EXERCISE:
Work out how many lines in the material below hold "address", then give only that number.

DATASET EXTRACT:
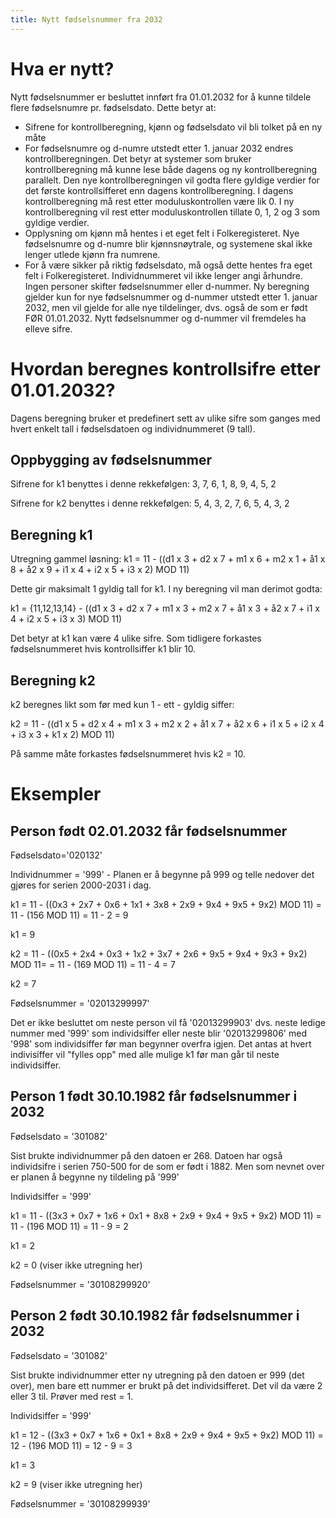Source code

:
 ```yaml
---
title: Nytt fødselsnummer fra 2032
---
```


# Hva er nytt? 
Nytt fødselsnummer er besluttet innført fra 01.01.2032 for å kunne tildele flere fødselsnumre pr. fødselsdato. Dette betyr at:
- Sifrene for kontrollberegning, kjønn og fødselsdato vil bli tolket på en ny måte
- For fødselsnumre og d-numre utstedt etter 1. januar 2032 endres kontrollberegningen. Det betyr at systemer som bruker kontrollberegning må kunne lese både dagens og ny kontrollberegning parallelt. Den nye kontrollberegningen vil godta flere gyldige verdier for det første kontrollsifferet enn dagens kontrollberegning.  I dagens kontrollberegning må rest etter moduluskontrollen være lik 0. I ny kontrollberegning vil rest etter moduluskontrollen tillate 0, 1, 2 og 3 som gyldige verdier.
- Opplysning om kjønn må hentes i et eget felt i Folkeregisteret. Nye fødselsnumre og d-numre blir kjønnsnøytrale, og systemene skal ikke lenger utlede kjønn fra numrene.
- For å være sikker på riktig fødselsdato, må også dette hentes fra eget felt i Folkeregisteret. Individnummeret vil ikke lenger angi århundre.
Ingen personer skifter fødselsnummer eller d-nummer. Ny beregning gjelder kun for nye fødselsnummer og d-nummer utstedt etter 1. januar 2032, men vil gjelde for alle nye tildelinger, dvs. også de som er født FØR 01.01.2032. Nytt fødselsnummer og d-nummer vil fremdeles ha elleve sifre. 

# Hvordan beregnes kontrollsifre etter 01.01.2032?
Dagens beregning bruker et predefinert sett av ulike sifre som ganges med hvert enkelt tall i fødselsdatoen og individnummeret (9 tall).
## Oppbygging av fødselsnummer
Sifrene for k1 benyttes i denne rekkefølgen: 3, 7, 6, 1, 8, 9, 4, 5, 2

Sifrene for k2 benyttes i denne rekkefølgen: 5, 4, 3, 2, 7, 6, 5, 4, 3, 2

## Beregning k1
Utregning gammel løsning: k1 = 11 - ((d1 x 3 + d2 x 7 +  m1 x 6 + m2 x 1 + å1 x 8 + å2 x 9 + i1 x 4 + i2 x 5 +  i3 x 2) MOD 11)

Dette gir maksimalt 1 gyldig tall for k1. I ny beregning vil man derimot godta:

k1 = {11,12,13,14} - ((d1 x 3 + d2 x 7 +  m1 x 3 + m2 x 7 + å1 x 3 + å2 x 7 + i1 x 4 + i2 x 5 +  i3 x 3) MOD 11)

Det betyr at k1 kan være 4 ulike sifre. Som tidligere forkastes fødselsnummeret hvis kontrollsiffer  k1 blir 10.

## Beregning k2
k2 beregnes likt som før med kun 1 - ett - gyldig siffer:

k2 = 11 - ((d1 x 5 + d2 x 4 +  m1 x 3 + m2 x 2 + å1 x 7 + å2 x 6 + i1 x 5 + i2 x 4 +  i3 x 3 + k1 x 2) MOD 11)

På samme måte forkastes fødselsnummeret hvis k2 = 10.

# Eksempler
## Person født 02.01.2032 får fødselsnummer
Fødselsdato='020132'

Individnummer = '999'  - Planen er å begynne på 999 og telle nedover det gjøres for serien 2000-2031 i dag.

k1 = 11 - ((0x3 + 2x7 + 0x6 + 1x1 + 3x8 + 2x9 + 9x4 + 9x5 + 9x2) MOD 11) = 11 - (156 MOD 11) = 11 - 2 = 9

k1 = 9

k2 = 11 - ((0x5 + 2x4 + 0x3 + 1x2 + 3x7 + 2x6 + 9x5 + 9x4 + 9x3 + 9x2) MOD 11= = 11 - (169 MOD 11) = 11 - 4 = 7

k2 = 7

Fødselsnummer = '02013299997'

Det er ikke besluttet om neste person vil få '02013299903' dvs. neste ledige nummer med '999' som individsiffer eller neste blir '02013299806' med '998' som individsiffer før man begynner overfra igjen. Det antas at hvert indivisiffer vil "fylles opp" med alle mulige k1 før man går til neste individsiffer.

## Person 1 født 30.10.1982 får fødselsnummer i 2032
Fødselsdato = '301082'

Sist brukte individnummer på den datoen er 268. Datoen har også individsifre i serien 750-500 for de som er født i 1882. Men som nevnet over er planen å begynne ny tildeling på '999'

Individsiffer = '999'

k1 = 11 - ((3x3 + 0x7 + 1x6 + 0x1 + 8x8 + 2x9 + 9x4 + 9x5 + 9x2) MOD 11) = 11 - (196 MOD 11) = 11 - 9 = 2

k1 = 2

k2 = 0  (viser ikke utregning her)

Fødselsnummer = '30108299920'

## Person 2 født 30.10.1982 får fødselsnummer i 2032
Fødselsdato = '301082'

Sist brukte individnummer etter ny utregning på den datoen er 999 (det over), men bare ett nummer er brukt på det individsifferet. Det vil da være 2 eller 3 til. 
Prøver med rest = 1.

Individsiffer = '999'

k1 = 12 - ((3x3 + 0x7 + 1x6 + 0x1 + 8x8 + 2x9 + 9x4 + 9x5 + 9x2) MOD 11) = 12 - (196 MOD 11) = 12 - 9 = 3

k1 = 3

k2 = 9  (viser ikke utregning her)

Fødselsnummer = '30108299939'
...
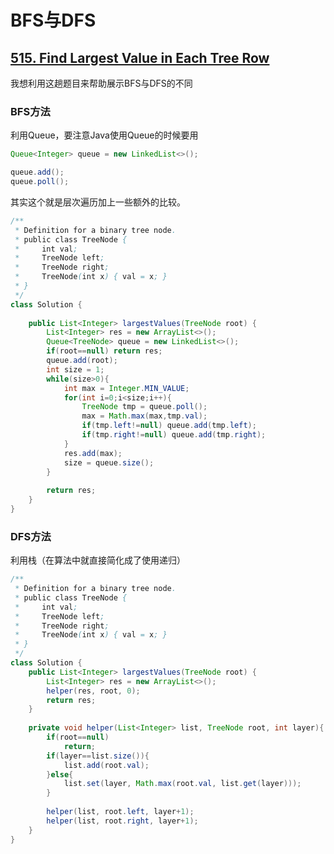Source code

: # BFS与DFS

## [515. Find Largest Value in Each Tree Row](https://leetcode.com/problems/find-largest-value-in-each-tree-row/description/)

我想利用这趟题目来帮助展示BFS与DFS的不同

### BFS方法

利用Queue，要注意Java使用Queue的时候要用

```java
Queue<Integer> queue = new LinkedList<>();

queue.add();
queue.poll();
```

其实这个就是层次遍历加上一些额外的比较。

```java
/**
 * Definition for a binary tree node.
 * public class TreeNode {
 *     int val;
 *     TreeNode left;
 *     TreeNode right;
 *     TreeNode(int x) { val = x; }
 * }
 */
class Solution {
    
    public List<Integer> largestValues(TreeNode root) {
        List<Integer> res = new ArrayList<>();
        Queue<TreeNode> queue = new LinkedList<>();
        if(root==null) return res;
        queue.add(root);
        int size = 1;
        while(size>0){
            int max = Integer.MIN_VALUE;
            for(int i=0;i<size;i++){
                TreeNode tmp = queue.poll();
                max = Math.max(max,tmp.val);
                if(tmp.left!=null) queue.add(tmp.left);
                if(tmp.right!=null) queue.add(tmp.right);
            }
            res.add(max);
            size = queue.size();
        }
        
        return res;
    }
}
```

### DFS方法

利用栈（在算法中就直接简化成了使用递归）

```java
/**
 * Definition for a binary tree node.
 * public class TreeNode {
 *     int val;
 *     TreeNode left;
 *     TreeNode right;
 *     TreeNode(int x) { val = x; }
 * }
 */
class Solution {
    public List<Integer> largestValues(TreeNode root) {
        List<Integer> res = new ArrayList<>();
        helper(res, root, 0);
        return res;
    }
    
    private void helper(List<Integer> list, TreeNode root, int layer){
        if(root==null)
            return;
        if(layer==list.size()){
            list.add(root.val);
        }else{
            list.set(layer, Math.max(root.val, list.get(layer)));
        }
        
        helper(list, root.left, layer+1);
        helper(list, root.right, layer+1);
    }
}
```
* * *
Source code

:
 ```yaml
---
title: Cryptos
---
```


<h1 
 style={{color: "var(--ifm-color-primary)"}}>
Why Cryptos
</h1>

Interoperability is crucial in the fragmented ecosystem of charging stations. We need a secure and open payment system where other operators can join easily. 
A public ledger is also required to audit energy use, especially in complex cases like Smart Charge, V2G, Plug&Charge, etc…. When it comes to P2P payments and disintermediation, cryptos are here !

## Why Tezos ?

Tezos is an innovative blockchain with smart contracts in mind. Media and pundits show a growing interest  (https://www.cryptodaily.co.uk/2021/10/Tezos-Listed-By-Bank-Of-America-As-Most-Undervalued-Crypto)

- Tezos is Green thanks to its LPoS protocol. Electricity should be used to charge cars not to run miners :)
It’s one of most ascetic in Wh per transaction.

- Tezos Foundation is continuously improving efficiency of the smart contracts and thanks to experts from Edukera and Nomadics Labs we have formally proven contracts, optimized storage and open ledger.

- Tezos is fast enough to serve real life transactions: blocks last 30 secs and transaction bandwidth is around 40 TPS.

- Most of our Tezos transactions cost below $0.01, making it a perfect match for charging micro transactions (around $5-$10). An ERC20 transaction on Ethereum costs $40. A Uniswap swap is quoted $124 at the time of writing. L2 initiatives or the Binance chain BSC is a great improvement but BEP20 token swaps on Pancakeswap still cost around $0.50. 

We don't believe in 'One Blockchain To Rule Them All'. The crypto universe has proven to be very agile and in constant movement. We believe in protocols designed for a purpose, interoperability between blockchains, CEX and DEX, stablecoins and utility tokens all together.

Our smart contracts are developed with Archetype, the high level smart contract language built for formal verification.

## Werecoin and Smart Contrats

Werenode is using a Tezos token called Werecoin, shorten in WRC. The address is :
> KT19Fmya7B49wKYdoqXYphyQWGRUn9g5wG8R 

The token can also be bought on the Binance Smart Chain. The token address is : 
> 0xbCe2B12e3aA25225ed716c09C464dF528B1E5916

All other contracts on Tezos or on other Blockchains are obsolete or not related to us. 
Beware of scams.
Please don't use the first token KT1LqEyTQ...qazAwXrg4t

COMPLETED TASK:
2